Exercise prompt :: Search the records for "link". Copy every line where it appears.
***
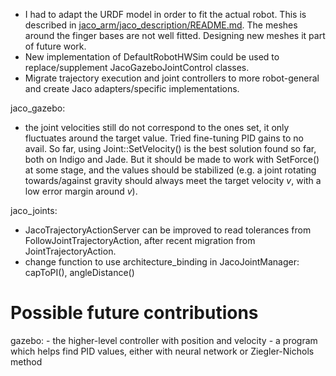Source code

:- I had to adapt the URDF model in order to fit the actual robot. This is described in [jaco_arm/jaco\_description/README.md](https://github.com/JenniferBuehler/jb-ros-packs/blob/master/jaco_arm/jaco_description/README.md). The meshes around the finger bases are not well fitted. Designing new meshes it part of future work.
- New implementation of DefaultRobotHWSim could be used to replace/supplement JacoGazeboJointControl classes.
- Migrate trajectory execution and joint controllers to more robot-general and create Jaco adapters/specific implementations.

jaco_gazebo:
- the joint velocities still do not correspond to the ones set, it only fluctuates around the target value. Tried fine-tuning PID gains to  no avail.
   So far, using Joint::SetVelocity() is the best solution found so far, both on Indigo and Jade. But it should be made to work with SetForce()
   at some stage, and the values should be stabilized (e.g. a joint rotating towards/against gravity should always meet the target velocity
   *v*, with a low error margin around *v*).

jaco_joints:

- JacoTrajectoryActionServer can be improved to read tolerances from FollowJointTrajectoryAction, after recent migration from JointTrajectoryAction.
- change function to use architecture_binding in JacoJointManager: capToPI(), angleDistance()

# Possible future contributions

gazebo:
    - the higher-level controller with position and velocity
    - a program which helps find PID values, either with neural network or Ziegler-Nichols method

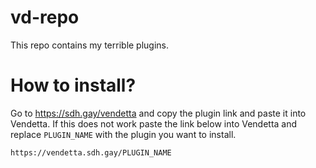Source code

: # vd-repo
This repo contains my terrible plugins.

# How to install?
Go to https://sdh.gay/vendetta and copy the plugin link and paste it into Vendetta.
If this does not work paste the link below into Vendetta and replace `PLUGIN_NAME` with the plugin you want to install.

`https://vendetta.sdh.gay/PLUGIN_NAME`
***
Task result ::
Go to https://sdh.gay/vendetta and copy the plugin link and paste it into Vendetta.
If this does not work paste the link below into Vendetta and replace `PLUGIN_NAME` with the plugin you want to install.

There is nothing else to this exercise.